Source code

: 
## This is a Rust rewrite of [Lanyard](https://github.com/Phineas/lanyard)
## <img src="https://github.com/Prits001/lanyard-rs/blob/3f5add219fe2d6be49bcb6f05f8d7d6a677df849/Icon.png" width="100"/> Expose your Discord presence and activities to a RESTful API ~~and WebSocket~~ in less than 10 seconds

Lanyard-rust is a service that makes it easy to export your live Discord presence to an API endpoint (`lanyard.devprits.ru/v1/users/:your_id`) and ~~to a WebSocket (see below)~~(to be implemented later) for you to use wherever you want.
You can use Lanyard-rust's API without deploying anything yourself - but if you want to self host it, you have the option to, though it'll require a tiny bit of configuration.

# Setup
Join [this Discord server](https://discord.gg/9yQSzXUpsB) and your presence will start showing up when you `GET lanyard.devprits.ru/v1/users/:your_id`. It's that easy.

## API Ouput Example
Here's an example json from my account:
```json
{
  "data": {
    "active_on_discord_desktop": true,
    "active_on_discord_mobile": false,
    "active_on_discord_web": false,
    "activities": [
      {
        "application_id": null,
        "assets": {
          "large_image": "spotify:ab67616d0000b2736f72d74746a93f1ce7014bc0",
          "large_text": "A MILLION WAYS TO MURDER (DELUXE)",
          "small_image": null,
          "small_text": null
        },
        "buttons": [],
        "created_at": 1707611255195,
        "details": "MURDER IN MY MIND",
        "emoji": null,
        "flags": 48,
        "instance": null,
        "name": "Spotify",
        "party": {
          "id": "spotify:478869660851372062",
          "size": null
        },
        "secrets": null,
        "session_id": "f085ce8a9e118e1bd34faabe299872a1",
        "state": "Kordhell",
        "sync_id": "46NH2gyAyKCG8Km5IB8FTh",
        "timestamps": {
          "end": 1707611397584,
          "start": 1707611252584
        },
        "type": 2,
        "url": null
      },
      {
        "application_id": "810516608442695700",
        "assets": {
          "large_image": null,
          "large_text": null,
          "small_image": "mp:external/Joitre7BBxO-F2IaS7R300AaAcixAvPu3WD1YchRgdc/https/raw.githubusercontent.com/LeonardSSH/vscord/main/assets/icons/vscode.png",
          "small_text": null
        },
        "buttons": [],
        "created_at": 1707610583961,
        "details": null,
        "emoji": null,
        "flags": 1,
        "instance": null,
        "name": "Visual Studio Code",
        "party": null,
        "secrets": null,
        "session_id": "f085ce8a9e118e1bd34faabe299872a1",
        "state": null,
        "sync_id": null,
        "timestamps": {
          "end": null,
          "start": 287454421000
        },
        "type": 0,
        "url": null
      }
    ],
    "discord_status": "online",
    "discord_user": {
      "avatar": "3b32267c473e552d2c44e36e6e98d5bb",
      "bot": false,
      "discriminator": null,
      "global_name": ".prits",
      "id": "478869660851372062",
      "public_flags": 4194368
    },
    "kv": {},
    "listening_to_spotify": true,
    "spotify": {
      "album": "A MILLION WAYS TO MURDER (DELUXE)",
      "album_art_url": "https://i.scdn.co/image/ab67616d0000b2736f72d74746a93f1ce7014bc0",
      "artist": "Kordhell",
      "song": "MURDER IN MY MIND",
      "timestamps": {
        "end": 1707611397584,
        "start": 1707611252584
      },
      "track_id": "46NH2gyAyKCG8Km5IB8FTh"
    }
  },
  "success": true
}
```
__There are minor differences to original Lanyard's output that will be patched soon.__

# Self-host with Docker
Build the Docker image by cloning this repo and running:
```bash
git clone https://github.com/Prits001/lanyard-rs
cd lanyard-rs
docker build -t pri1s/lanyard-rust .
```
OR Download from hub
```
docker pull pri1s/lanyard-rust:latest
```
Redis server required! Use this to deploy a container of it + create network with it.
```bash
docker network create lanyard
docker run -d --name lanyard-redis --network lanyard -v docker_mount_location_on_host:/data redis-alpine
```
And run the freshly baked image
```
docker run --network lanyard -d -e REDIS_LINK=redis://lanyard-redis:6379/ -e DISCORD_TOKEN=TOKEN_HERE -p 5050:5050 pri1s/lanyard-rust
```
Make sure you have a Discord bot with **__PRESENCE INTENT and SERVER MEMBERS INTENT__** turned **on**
★ ★ ★ ★ ★ ★ ★
## Requirement
State how many lines of the entries above include the word "want", offering no text other than the number.

## Output of the task
2